I'd combine GCP LB controller (Ingress/GatewayAPI)'s ability to upload a HTTPS cert embedded in a kube tls secret to the GCP managed LB, with cert-manager.io (a cloud agnostic method of getting a software bot managed cert that auto provsions and auto rotates, only difference is it's embedded in a kube secret).

https://cert-manager.io is a "kubernetes operator" (software bot / app running as a pod in kube cluster)
it can auto provision and auto rotate a wildcard cert *.neoakris.dev provisioned using DNS ACME challenge
against "Lets Encrypt" a free Public Internet Certificate Authority. (as in the HTTPS cert it gives will be signed by a CA, where the trust of that CA is baked into modern operating systems, so there's no need to add a CA as trusted.)

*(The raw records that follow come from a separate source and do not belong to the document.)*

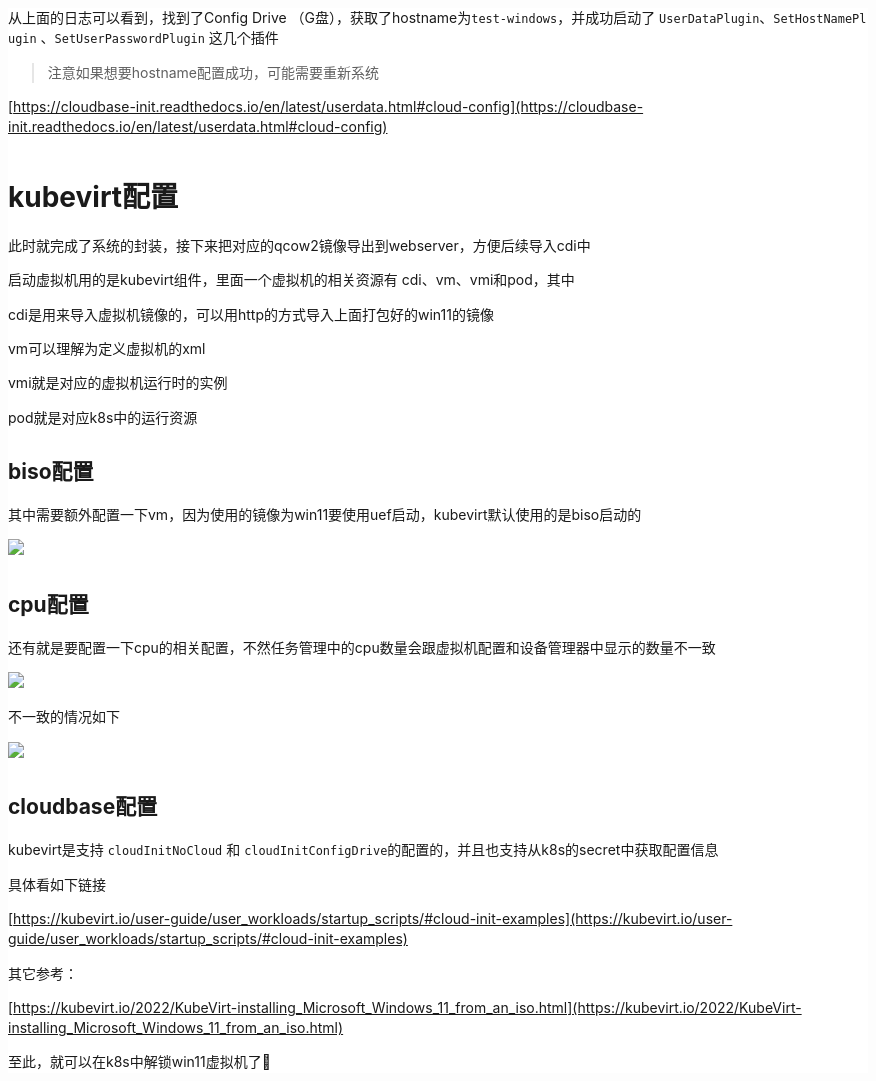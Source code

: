 
从上面的日志可以看到，找到了Config Drive （G盘），获取了hostname为`test-windows`，并成功启动了 `UserDataPlugin`、`SetHostNamePlugin` 、`SetUserPasswordPlugin`  这几个插件

> 注意如果想要hostname配置成功，可能需要重新系统

[https://cloudbase-init.readthedocs.io/en/latest/userdata.html#cloud-config](https://cloudbase-init.readthedocs.io/en/latest/userdata.html#cloud-config)

# kubevirt配置

此时就完成了系统的封装，接下来把对应的qcow2镜像导出到webserver，方便后续导入cdi中

启动虚拟机用的是kubevirt组件，里面一个虚拟机的相关资源有 cdi、vm、vmi和pod，其中

cdi是用来导入虚拟机镜像的，可以用http的方式导入上面打包好的win11的镜像

vm可以理解为定义虚拟机的xml

vmi就是对应的虚拟机运行时的实例

pod就是对应k8s中的运行资源

## biso配置

其中需要额外配置一下vm，因为使用的镜像为win11要使用uef启动，kubevirt默认使用的是biso启动的

![](./boot.png)

## cpu配置

还有就是要配置一下cpu的相关配置，不然任务管理中的cpu数量会跟虚拟机配置和设备管理器中显示的数量不一致

![](./cpu1.png)

不一致的情况如下

![](./cpu2.png)

## cloudbase配置

kubevirt是支持 `cloudInitNoCloud` 和 `cloudInitConfigDrive`的配置的，并且也支持从k8s的secret中获取配置信息

具体看如下链接

[https://kubevirt.io/user-guide/user_workloads/startup_scripts/#cloud-init-examples](https://kubevirt.io/user-guide/user_workloads/startup_scripts/#cloud-init-examples)

其它参考：

[https://kubevirt.io/2022/KubeVirt-installing_Microsoft_Windows_11_from_an_iso.html](https://kubevirt.io/2022/KubeVirt-installing_Microsoft_Windows_11_from_an_iso.html)

至此，就可以在k8s中解锁win11虚拟机了🥰

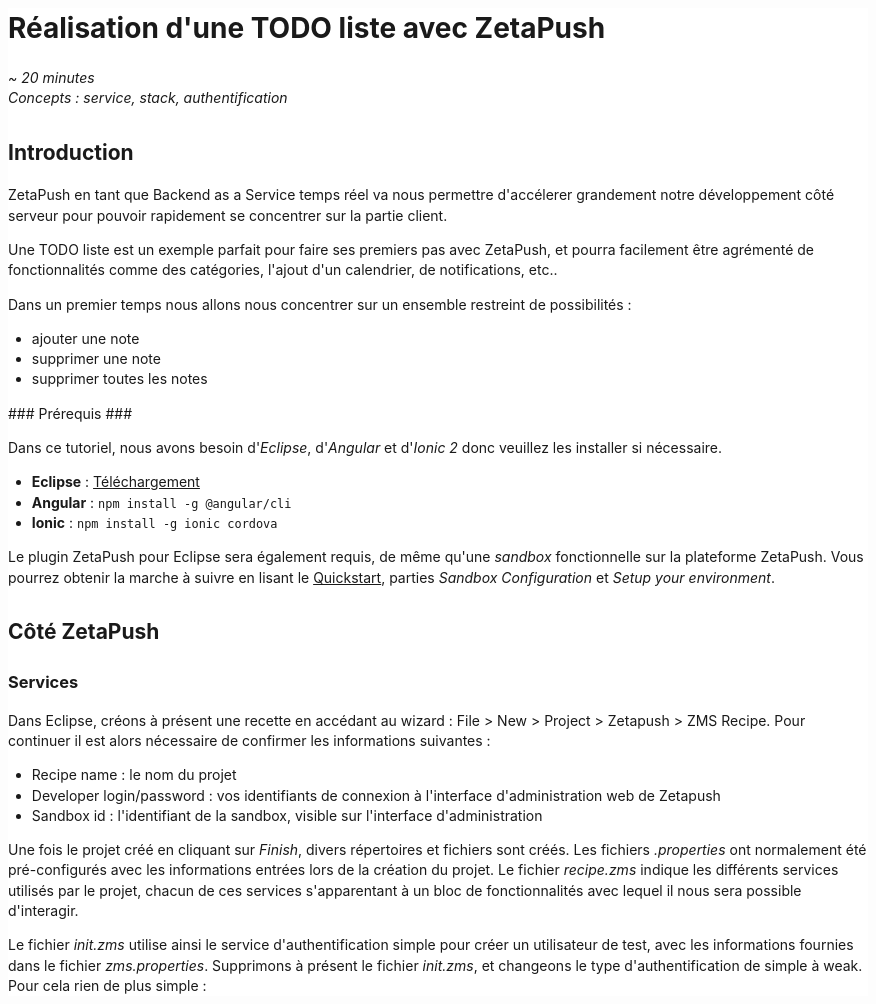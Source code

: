 # Réalisation d'une TODO liste avec ZetaPush #
*~ 20 minutes  
Concepts : service, stack, authentification*

## Introduction ##

ZetaPush en tant que Backend as a Service temps réel va nous permettre d'accélerer grandement notre développement côté serveur pour pouvoir rapidement se concentrer sur la partie client.

Une TODO liste est un exemple parfait pour faire ses premiers pas avec ZetaPush, et pourra facilement être agrémenté de fonctionnalités comme des catégories, l'ajout d'un calendrier, de notifications, etc..

Dans un premier temps nous allons nous concentrer sur un ensemble restreint de possibilités :
* ajouter une note
* supprimer une note
* supprimer toutes les notes

### Prérequis ###

Dans ce tutoriel, nous avons besoin d'*Eclipse*, d'*Angular* et d'*Ionic 2* donc veuillez les installer si nécessaire.

* **Eclipse** : [Téléchargement](https://www.eclipse.org/downloads/)
* **Angular** : `npm install -g @angular/cli`
* **Ionic** : `npm install -g ionic cordova`

Le plugin ZetaPush pour Eclipse sera également requis, de même qu'une *sandbox* fonctionnelle sur la plateforme ZetaPush. Vous pourrez obtenir la marche à suivre en lisant le [Quickstart](https://doc.zetapush.com/quickstart/), parties *Sandbox Configuration* et *Setup your environment*.

## Côté ZetaPush ##

### Services ###

Dans Eclipse, créons à présent une recette en accédant au wizard : File > New > Project > Zetapush > ZMS Recipe. Pour continuer il est alors nécessaire de confirmer les informations suivantes :
* Recipe name : le nom du projet
* Developer login/password : vos identifiants de connexion à l'interface d'administration web de Zetapush
* Sandbox id : l'identifiant de la sandbox, visible sur l'interface d'administration

Une fois le projet créé en cliquant sur *Finish*, divers répertoires et fichiers sont créés.
Les fichiers *.properties* ont normalement été pré-configurés avec les informations entrées lors de la création du projet.
Le fichier *recipe.zms* indique les différents services utilisés par le projet, chacun de ces services s'apparentant à un bloc de fonctionnalités avec lequel il nous sera possible d'interagir.

Le fichier *init.zms* utilise ainsi le service d'authentification simple pour créer un utilisateur de test, avec les informations fournies dans le fichier *zms.properties*. Supprimons à présent le fichier *init.zms*, et changeons le type d'authentification de simple à weak. Pour cela rien de plus simple :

The cert-manager.io kube operator would create a kube secret of type tls (containing the wildcard cert, and it'd keep it provisioned / auto rotated, basically the software bot would manage the HTTPS cert for you)

Then I'd configure the Gateway API kube custom resources to reference the kube tls secret instead of a GCP pre-shared-cert.

That way it'd be maintenance free / no need to manually rotate certs, and wouldn't have to mess with self-managed CA / PKI.